The conference consists largely of talks by game developers from all levels of game studios — from mobile and iPad developers, to indie developers, to big-name studios like Ubisoft Toronto and Eidos Montreal. There are also workshops (which, unfortunately, I was unable to attend due to being swamped with interviews with some of the speakers) that dealt with everything from copyright (“How Not to Get Sued for your Videogame”), coding (“The Browser Arcade: Fundamentals of CreateJS Using HTML5), and brainstorming and developing a game (“Game Creation Speed Dating”). There was even a Motion Capture demonstration, that I was told by other people actually went into how much equipment costs, for budding entrepreneurs who were thinking about buying their own. There was also a game showcase featuring a wide array of PC and console games for attendees to play — festival favourites seemed to be Nidhogg, a sword fighting sidescroller, Guacamelee, a Mexican sidescroller in the vein of LittleBigPlanet,  and Lovers in a Dangerous Spacetime, a two-player co-op game where you must work together to protect a floating space station. A lot of the games featured were made right here in Toronto or in other Canadian provinces. There was a little bit of merch, but for the most part this is an educational experience, and not a capitalist-driven endeavor like, say, FanExpo Canada.

The speakers and workshop runners were a diverse group of people, as mentioned before, from both indie developers and bigger studios, and the talks given reflected this. They dealt with almost every aspect of game development — brainstorming ideas, pitching, writing proposals for grants, writing, coding and music. Ontario has a really good grant system for games, and Toronto is developing quite the thriving game scene, and this is the perfect place to meet people who want to make games. Pretty much all the guests were around all day, and were available to talk to. There are also a lot of game design students as well, so it’s a great place to meet people to collaborate with on future games. A lot of people seem to know each other already though, so you really have to not be shy. There’s even a party on Saturday night that is a great opportunity to schmooze (and shake your booty!), but buy your ticket early, because they’re usually sold out by the time the con rolls around.

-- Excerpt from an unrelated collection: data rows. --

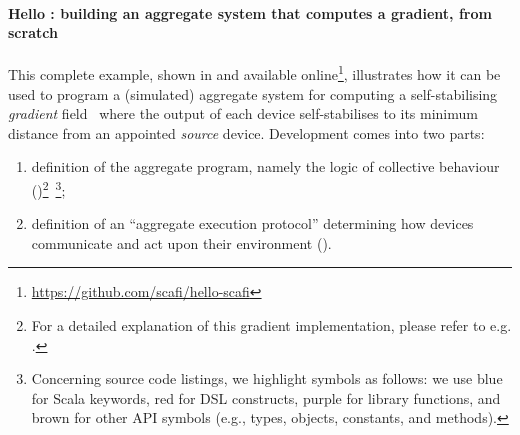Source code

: \paragraph{Hello \scafi{}: building an aggregate system that computes a gradient, from scratch}
This complete example, shown in  and available online\footnote{\url{https://github.com/scafi/hello-scafi}}, illustrates how it \scafi{} can be used
 to program a (simulated) aggregate system
 for computing a self-stabilising \emph{gradient} field~\cite{DBLP:conf/sac/BealBVT08,DBLP:journals/tomacs/ViroliABDP18}
 where the output of each device self-stabilises to
 its minimum distance from an appointed \emph{source} device.
%
Development comes into two parts:
\begin{enumerate}
  \item definition of the aggregate program,
  namely the logic of collective behaviour ()\footnote{For a detailed explanation of this gradient implementation, please refer to e.g. \cite{DBLP:journals/eaai/CasadeiVAPD21}.}~\footnote{Concerning source code listings, we highlight symbols as follows: we use blue for Scala keywords, red for \scafi{} DSL constructs, purple for \scafi{} library functions, and brown for other \scafi{} API symbols (e.g., types, objects, constants, and methods).};
  \item definition of an ``aggregate execution protocol''
  determining how devices communicate and act upon their environment ().
\end{enumerate}

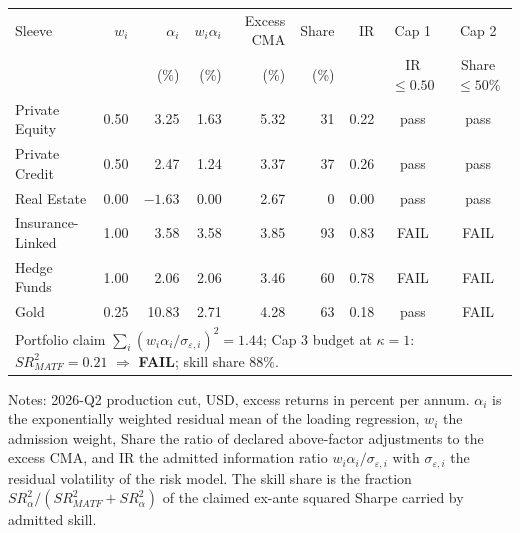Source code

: \documentclass[pdftex,12pt,a4paper]{article}
\begin{document}
\begin{table}[H]
	\label{tab:admission_audit}\vspace*{-0.5\baselineskip}
	\begin{center}
		\footnotesize
		\begin{tabular}{l rrrr rr cc}
			\toprule
			Sleeve & $w_i$ & $\alpha_i$ & $w_i\alpha_i$ & Excess CMA & Share & IR & Cap 1 & Cap 2 \\
			& & (\%) & (\%) & (\%) & (\%) & & IR $\le 0.50$ & Share $\le 50\%$ \\
			\midrule
			Private Equity   & 0.50 & 3.25  & 1.63 & 5.32 & 31 & 0.22 & pass & pass \\
			Private Credit   & 0.50 & 2.47  & 1.24 & 3.37 & 37 & 0.26 & pass & pass \\
			Real Estate      & 0.00 & $-1.63$ & 0.00 & 2.67 & 0  & 0.00 & pass & pass \\
			Insurance-Linked & 1.00 & 3.58  & 3.58 & 3.85 & 93 & 0.83 & FAIL & FAIL \\
			Hedge Funds      & 1.00 & 2.06  & 2.06 & 3.46 & 60 & 0.78 & FAIL & FAIL \\
			Gold             & 0.25 & 10.83 & 2.71 & 4.28 & 63 & 0.18 & pass & FAIL \\
			\midrule
			\multicolumn{9}{l}{Portfolio claim $\sum_i (w_i\alpha_i/\sigma_{\varepsilon,i})^2 = 1.44$; \quad Cap 3 budget at $\kappa=1$: $SR^2_{MATF} = 0.21$ $\Rightarrow$ \textbf{FAIL}; \quad skill share $88\%$.} \\
			\bottomrule
		\end{tabular}
	\end{center}
	\vspace*{-0.5\baselineskip}
	{\footnotesize Notes: 2026-Q2 production cut, USD, excess returns in percent per annum. $\alpha_i$ is the exponentially weighted residual mean of the loading regression, $w_i$ the admission weight, Share the ratio of declared above-factor adjustments to the excess CMA, and IR the admitted information ratio $w_i \alpha_i / \sigma_{\varepsilon,i}$ with $\sigma_{\varepsilon,i}$ the residual volatility of the risk model. The skill share is the fraction $SR^2_{\alpha}/(SR^2_{MATF}+SR^2_{\alpha})$ of the claimed ex-ante squared Sharpe carried by admitted skill.}
\end{table}
\end{document}
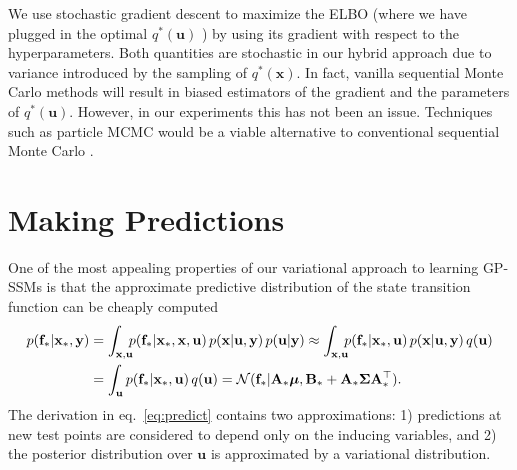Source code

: \documentclass{article} %
\newcommand{\n}[1]{\mathbf{#1}}
\newcommand{\x}{\mathbf{x}}
\newcommand{\y}{\mathbf{y}}
\newcommand{\bSigma}{\boldsymbol\Sigma}
\begin{document}
We use stochastic gradient descent \citep{hoffman2013stochastic} to maximize the ELBO (where we have plugged in the optimal $q^*(\n{u})$ \citep{Titsias2009}) by using its gradient with respect to the hyperparameters. Both quantities are stochastic in our hybrid approach due to variance introduced by the sampling of $q^*(\x)$. In fact, vanilla sequential Monte Carlo methods will result in biased estimators of the gradient and the parameters of $q^*(\n{u})$. However, in our experiments this has not been an issue. Techniques such as particle MCMC would be a viable alternative to conventional sequential Monte Carlo \citep{Lindsten2013FAT}.













\section{Making Predictions}

One of the most appealing properties of our variational approach to learning GP-SSMs is that the approximate predictive distribution of the state transition function can be cheaply computed
\begin{align}
p(\n{f}_* | \x_*, \y) &=  \int_{\x,\n{u}} \!\!\! p(\n{f}_* | \x_*, \x, \n{u}) \, p(\x | \n{u},\y) \, p(\n{u} | \y) \approx \int_{\x,\n{u}}  \!\!\! p(\n{f}_* | \x_*, \n{u}) \, p(\x | \n{u},\y) \, q(\n{u}) \nonumber \\
&= \int_{\n{u}}  p(\n{f}_* | \x_*, \n{u}) \, q(\n{u}) = \mathcal{N}(\n{f}_* | \n{A}_* \bmu, \n{B}_* + \n{A}_* \bSigma \n{A}^\top_* ). \label{eq:predict}
\end{align}
The derivation in eq.~\eqref{eq:predict} contains two approximations: 1) predictions at new test points are considered to depend only on the inducing variables, and 2) the posterior distribution over $\n{u}$ is approximated by a variational distribution.
\end{document}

Now, for the timeless question: what was it like being there as a woman? The answer is, you are definitely in a minority. I think I only saw about 25-30 female attendees, though a lot of the volunteers and staff were also women. There was only one female speaker, Mary DeMarle (who was great, and her talk about writing for games was wonderful), but I wish there had also been a female coder as well. I was the only female member of press there for sure. But everyone is really nice, and as long as you don’t get too intimidated, there’s a lot to get out of the experience. If you really want to make games, I would for sure recommend going, because you will learn a lot. And if you’re unable to make it, or missed some of the discussions, they will be made available on the Gamercamp website in January.

Congratulations to Jaime Woo and the rest of the event organizers for putting together such a great celebration of games, and for allowing Paper Droids to come along for the ride! And keep an eye on our homepage for some of the interviews I managed to get over the weekend, with Vander Caballero, creator of Papo & Yo, Mary DeMarle, narrative director at Eidos Montreal, and Pat Redding from Ubisoft Toronto!

CORRECTION: I was actually one of three female journalists covering the event.